Illustrations by Sophia Martineck
Osama Bedier is about to buy a pair of scandalously skimpy size 4 denim cutoff shorts from American Eagle Outfitters. The beefy, Egyptian-born vice-president at Google—and former bouncer at the Roxbury night club in Los Angeles—is buying the $25 Daisy Dukes to demonstrate a novel way of paying in stores and restaurants: with a cellphone. As about 200 bankers, credit-card executives, journalists, and Googlers watch at the company’s New York building in late May, Bedier waves his Nexus S smartphone in front of a credit-card reader. The device beeps in response, and three things happen at once: The phone submits a $5 store coupon, his Citibank MasterCard account is charged $20 for the shorts, and his loyalty card with the retailer, also stored on the phone, is credited with the purchase. “And that’s how simple it is,” says Bedier, awkwardly holding a brown paper bag with the short-shorts, which he vows to give to his daughter. “We call that single tap.”

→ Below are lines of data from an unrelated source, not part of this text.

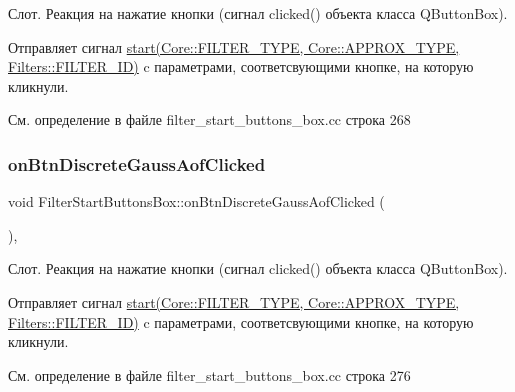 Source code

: Слот. Реакция на нажатие кнопки (сигнал clicked() объекта класса Q\+Button\+Box).

Отправляет сигнал \hyperlink{class_filter_start_buttons_box_ac6e2a6555f1d388391f188f834b8e753}{start(\+Core\+::\+F\+I\+L\+T\+E\+R\+\_\+\+T\+Y\+P\+E, Core\+::\+A\+P\+P\+R\+O\+X\+\_\+\+T\+Y\+P\+E, Filters\+::\+F\+I\+L\+T\+E\+R\+\_\+\+I\+D)} c параметрами, соответсвующими кнопке, на которую кликнули. 

См. определение в файле filter\+\_\+start\+\_\+buttons\+\_\+box.\+cc строка 268

\hypertarget{class_filter_start_buttons_box_a08891ce1d3fc71d2358ba9f48e076fd7}{}\label{class_filter_start_buttons_box_a08891ce1d3fc71d2358ba9f48e076fd7} 
\subsubsection{\texorpdfstring{on\+Btn\+Discrete\+Gauss\+Aof\+Clicked}{onBtnDiscreteGaussAofClicked}}
{\footnotesize\ttfamily void Filter\+Start\+Buttons\+Box\+::on\+Btn\+Discrete\+Gauss\+Aof\+Clicked (\begin{DoxyParamCaption}{ }\end{DoxyParamCaption})\hspace{0.3cm}{\ttfamily [private]}, {\ttfamily [slot]}}

Слот. Реакция на нажатие кнопки (сигнал clicked() объекта класса Q\+Button\+Box).

Отправляет сигнал \hyperlink{class_filter_start_buttons_box_ac6e2a6555f1d388391f188f834b8e753}{start(\+Core\+::\+F\+I\+L\+T\+E\+R\+\_\+\+T\+Y\+P\+E, Core\+::\+A\+P\+P\+R\+O\+X\+\_\+\+T\+Y\+P\+E, Filters\+::\+F\+I\+L\+T\+E\+R\+\_\+\+I\+D)} c параметрами, соответсвующими кнопке, на которую кликнули. 

См. определение в файле filter\+\_\+start\+\_\+buttons\+\_\+box.\+cc строка 276

\hypertarget{class_filter_start_buttons_box_a0285f32777c968c369c25c91940837d0}{}\label{class_filter_start_buttons_box_a0285f32777c968c369c25c91940837d0} 

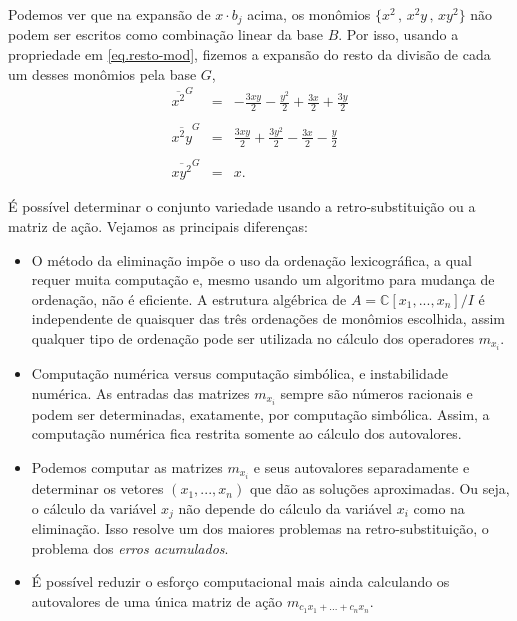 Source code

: \documentclass[a4paper,12pt,oneside,onecolumn,final,fleqn]{repUERJ}
\begin{document}
Podemos ver que na expansão de $x\cdot b_j$ acima, os monômios $\{x^2\,,\,x^2y\,,\,xy^2\}$ não podem ser escritos como combinação linear da base $B$. Por isso, usando a propriedade em \ref{eq.resto-mod}, fizemos a expansão do resto da divisão de cada um desses monômios pela base $G$,
\begin{equation*}
\begin{array}{rcl}
\overline{x^2}^{G}&=&-\frac{3xy}{2}-\frac{y^2}{2}+\frac{3x}{2}+\frac{3y}{2}\\\\
\overline{x^2y}^{G}&=&\frac{3xy}{2}+\frac{3y^2}{2}-\frac{3x}{2}-\frac{y}{2}\\\\
\overline{xy^2}^{G}&=&x.
\end{array}
\end{equation*}

É possível determinar o conjunto variedade usando a retro-substituição ou a matriz de ação. Vejamos as principais diferenças:
\begin{itemize}
\item O método da eliminação impõe o uso da ordenação
lexicográfica, a qual requer muita computação e, mesmo usando um algoritmo para mudança de ordenação, não é eficiente. A estrutura algébrica de $A={\mathbb{C}}[x_1,...,x_n]/I$
é independente de quaisquer das três ordenações de monômios escolhida, assim qualquer tipo de ordenação pode ser utilizada no cálculo dos operadores $m_{x_i}$.
\item Computação numérica versus computação simbólica, e instabilidade numérica. As entradas das matrizes $m_{x_i}$ sempre são números racionais e podem ser determinadas, exatamente, por
computação simbólica. Assim, a computação numérica fica restrita somente ao cálculo dos
autovalores.
\item  Podemos computar as matrizes $m_{x_i}$ 
 e seus autovalores separadamente e determinar os
vetores $(x_1,...,x_n)$
 que dão as soluções aproximadas. Ou seja, o cálculo da variável $x_j$
não depende do cálculo da variável $x_i$
 como na eliminação. Isso resolve um dos maiores problemas na retro-substituição, o problema dos {\it erros acumulados}.

\item É possível reduzir o esforço computacional mais ainda calculando os autovalores de uma única matriz de ação $m_{c_1x_1+...+c_nx_n}$.

\end{itemize}

\end{document}
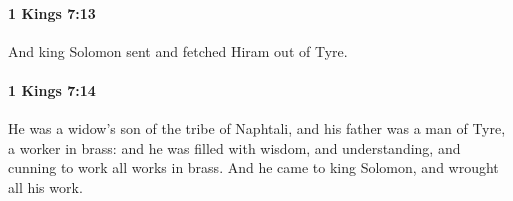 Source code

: 		\paragraph{1 Kings 7:13} %
			\label{1KINGS-7-13}

			And king Solomon sent and fetched Hiram out of Tyre.


		\paragraph{1 Kings 7:14} %
			\label{1KINGS-7-14}

			He was a widow’s son of the tribe of Naphtali, and his father was a man of Tyre, a worker in brass: and he was filled with wisdom, and understanding, and cunning to work all works in brass. And he came to king Solomon, and wrought all his work.


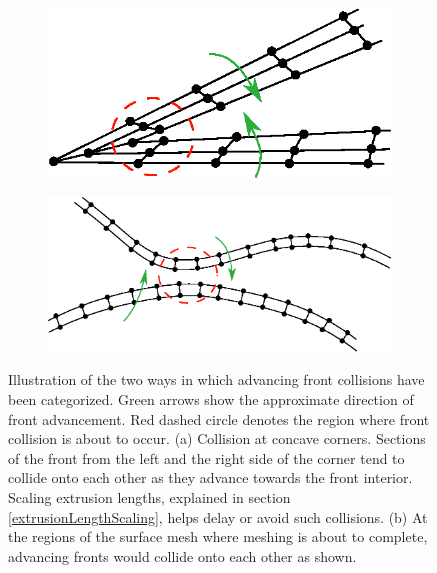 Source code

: \begin{figure}
\centering
\begin{subfigure}{0.5\textwidth}
\includegraphics[width=0.9\linewidth]{img/m2/cornerCollision/cornerCollisionIllustration.eps}
\caption{}
\label{fig-cornerCollisionIllustration}
\end{subfigure}%
\begin{subfigure}{0.5\textwidth}
\includegraphics[width =0.9\linewidth]{img/m2/headOnCollision/headOnCollisionIllustration.eps}
\caption{}
\label{fig-headOnCollisionIllustration}
\end{subfigure}
\caption[Two ways of front collision --- corner collision and head on collision.]{Illustration of the two ways in which advancing front collisions have been categorized. Green arrows show the approximate direction of front advancement. Red dashed circle denotes the region where front collision is about to occur. (a) Collision at concave corners. Sections of the front from the left and the right side of the corner tend to collide onto each other as they advance towards the front interior. Scaling extrusion lengths, explained in section \ref{extrusionLengthScaling}, helps delay or avoid such collisions. (b) At the regions of the surface mesh where meshing is about to complete, advancing fronts would collide onto each other as shown.}
\label{fig-collisionIllustration}
\end{figure}

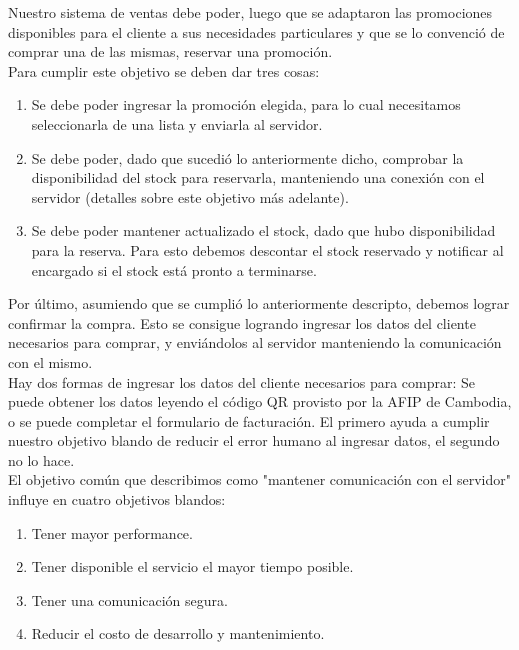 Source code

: \indent Nuestro sistema de ventas debe poder, luego que se adaptaron las promociones disponibles para el cliente a sus necesidades particulares y que se lo convenció de comprar una de las mismas, reservar una promoción.\\
\indent Para cumplir este objetivo se deben dar tres cosas:
\begin{enumerate}
  \item Se debe poder ingresar la promoción elegida, para lo cual necesitamos seleccionarla de una lista y enviarla al servidor.
  \item Se debe poder, dado que sucedió lo anteriormente dicho, comprobar la disponibilidad del stock para reservarla, manteniendo una conexión con el servidor (detalles sobre este objetivo más adelante).
  \item Se debe poder mantener actualizado el stock, dado que hubo disponibilidad para la reserva. Para esto debemos descontar el stock reservado y notificar al encargado si el stock está pronto a terminarse.
\end{enumerate}

\indent Por último, asumiendo que se cumplió lo anteriormente descripto, debemos lograr confirmar la compra. Esto se consigue logrando ingresar los datos del cliente necesarios para comprar, y enviándolos al servidor manteniendo la comunicación con el mismo.\\
\indent Hay dos formas de ingresar los datos del cliente necesarios para comprar: Se puede obtener los datos leyendo el código QR provisto por la AFIP de Cambodia, o se puede completar el formulario de facturación. El primero ayuda a cumplir nuestro objetivo blando de reducir el error humano al ingresar datos, el segundo no lo hace.\\

\indent El objetivo común que describimos como "mantener comunicación con el servidor" influye en cuatro objetivos blandos:
\begin{enumerate}
  \item Tener mayor performance.
  \item Tener disponible el servicio el mayor tiempo posible.
  \item Tener una comunicación segura.
  \item Reducir el costo de desarrollo y mantenimiento.
\end{enumerate}

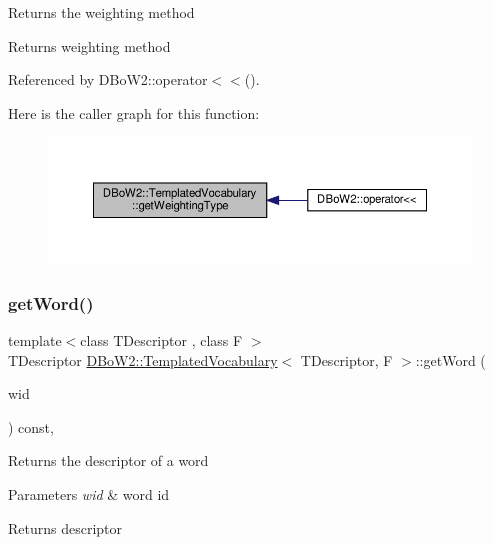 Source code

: Returns the weighting method \begin{DoxyReturn}{Returns}
weighting method 
\end{DoxyReturn}


Referenced by D\+Bo\+W2\+::operator$<$$<$().

Here is the caller graph for this function\+:\nopagebreak
\begin{figure}[H]
\begin{center}
\leavevmode
\includegraphics[width=350pt]{classDBoW2_1_1TemplatedVocabulary_aadb9343da87e0f00ed3da401c59132b2_icgraph}
\end{center}
\end{figure}
\mbox{\label{classDBoW2_1_1TemplatedVocabulary_a3f0d8b15b4f673bf9888ff23489430b4}} 
\subsubsection{\texorpdfstring{get\+Word()}{getWord()}}
{\footnotesize\ttfamily template$<$class T\+Descriptor , class F $>$ \\
T\+Descriptor \hyperlink{classDBoW2_1_1TemplatedVocabulary}{D\+Bo\+W2\+::\+Templated\+Vocabulary}$<$ T\+Descriptor, F $>$\+::get\+Word (\begin{DoxyParamCaption}\item[{\hyperlink{namespaceDBoW2_ab1a0d3283b2d4690a383372ed20bfeb5}{Word\+Id}}]{wid }\end{DoxyParamCaption}) const\hspace{0.3cm}{\ttfamily [inline]}, {\ttfamily [virtual]}}

Returns the descriptor of a word 
\begin{DoxyParams}{Parameters}
{\em wid} & word id \\
\hline
\end{DoxyParams}
\begin{DoxyReturn}{Returns}
descriptor 
\end{DoxyReturn}


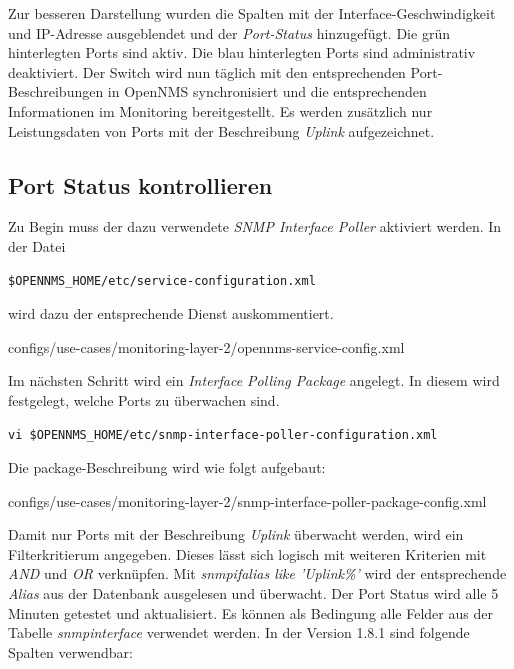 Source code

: Zur besseren Darstellung wurden die Spalten mit der Interface-Geschwindigkeit und IP-Adresse ausgeblendet und der \emph{Port-Status} hinzugefügt. Die grün hinterlegten Ports sind aktiv. Die blau hinterlegten Ports sind administrativ deaktiviert. Der Switch wird nun täglich  mit den entsprechenden Port-Beschreibungen in OpenNMS synchronisiert und die entsprechenden Informationen im Monitoring bereitgestellt. Es werden zusätzlich nur Leistungsdaten von Ports mit der Beschreibung \emph{Uplink} aufgezeichnet.

\subsection{Port Status kontrollieren}
Zu Begin muss der dazu verwendete \emph{SNMP Interface Poller} aktiviert werden. In der Datei

\begin{lstlisting}[numbers=none]
$OPENNMS_HOME/etc/service-configuration.xml
\end{lstlisting}

wird dazu der entsprechende Dienst auskommentiert.


  {configs/use-cases/monitoring-layer-2/opennms-service-config.xml}

Im nächsten Schritt wird ein \emph{Interface Polling Package} angelegt. In diesem wird festgelegt, welche Ports zu überwachen sind.

\begin{lstlisting}[numbers=none]
vi $OPENNMS_HOME/etc/snmp-interface-poller-configuration.xml
\end{lstlisting}

Die package-Beschreibung wird wie folgt aufgebaut:


  {configs/use-cases/monitoring-layer-2/snmp-interface-poller-package-config.xml}

Damit nur Ports mit der Beschreibung \emph{Uplink} überwacht werden, wird ein Filterkritierum angegeben. Dieses lässt sich logisch mit weiteren Kriterien mit \emph{AND} und \emph{OR} verknüpfen. Mit \emph{snmpifalias like 'Uplink\%'} wird der entsprechende \emph{Alias} aus der Datenbank ausgelesen und überwacht. Der Port Status wird alle 5 Minuten getestet und aktualisiert. Es können als Bedingung alle Felder aus der Tabelle \emph{snmpinterface} verwendet werden. In der Version 1.8.1 sind folgende Spalten verwendbar:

Sixty years after the creation of the plastic credit card, big corporate names are backing a new wave of payments technology—a tap with a phone, rather than a swipe with a credit card. Pretty much every major bank, credit-card company, wireless network operator, and a good number of Silicon Valley players are exploring the cellphone as the next ubiquitous way to spend money. Efforts such as Google’s fledgling service, Google Wallet, which begins trials this summer in New York and San Francisco, are the culmination of a decade of arduous technology development and a multiparty, cross-industry battle over who will control the $20.5 trillion global market for in-store retail transactions. Also pushing their own digital wallets are, among others, Visa, American Express, EBay’s PayPal division, and Isis, a venture of three large U.S. mobile phone carriers.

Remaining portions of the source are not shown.